I know I’m not the only person on Earth right now whose brain has spiraled down this rabbit hole:

“Well, that’s it.  This is the end of civilization as we know it.  Better learn some useful skills.  I better do a refresher course on how to bake bread.”

I know I’m not the only one because after I had this mental breakdown I went to the store and all the yeast was sold out.  I had to order a huge amount on Amazon because that was all that was available.  (“Better look up the directions on how to harvest wild yeast and maintain a culture.”  Check.)

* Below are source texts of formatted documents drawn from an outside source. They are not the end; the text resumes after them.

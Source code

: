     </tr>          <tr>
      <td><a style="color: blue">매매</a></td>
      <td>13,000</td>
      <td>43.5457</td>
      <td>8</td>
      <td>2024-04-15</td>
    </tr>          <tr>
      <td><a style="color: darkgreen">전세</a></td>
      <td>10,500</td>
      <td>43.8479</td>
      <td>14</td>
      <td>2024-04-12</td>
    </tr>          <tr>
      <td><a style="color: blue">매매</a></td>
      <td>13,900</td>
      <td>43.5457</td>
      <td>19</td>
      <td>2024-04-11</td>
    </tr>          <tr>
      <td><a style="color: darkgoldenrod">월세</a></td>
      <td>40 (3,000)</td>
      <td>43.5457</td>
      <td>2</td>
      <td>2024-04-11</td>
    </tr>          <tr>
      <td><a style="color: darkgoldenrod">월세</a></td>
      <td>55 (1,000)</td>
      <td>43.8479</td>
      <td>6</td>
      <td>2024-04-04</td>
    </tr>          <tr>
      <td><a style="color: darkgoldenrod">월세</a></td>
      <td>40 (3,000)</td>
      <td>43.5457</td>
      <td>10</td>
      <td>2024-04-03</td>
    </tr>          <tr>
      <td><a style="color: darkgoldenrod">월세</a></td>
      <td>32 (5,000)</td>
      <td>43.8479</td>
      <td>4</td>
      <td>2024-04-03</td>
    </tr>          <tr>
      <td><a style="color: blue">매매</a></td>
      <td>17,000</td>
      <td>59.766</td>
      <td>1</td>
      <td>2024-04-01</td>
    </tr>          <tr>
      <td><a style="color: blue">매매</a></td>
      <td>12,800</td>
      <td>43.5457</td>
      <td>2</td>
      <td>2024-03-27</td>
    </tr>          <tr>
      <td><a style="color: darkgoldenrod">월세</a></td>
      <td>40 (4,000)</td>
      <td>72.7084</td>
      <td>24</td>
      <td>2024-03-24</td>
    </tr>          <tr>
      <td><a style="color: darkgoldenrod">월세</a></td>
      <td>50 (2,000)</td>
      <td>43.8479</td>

Back in the day I had a copy of Artisan Bread in 5 minutes a day. I made bread for a while. I can’t find my book now though.  So I grabbed a couple of ebooks in the series from the library.  I also ordered a hardcover copy of Healthy Bread in 5 minutes a day.  (“Your ebooks are going to be inaccessible after the apocalype.”  Thanks, panic brain.  “It is a very large and heavy book.  Perfect for smacking zombies upside the head if it comes to that.”)

If you aren’t familiar with these books, the idea is that you make a dough that can stay in the refrigerator for a while.  (“Like you are going to have a refrigerator.”  Shut up, brain!)  When you want to bake a loaf you use a portion of your stored dough, mix in any flavorings you might want, shape as desired, and bake.  Five minutes is a bit of a stretch because there is rising time that needs to be taken into account but it is a simple, no-knead system.

These are the books that I read.  They all have the same beginning steps for the basic doughs.  I didn’t have any whole wheat flour at home so I used the basic white bread recipe from The New Artisan Bread in Five Minutes a Day to start.  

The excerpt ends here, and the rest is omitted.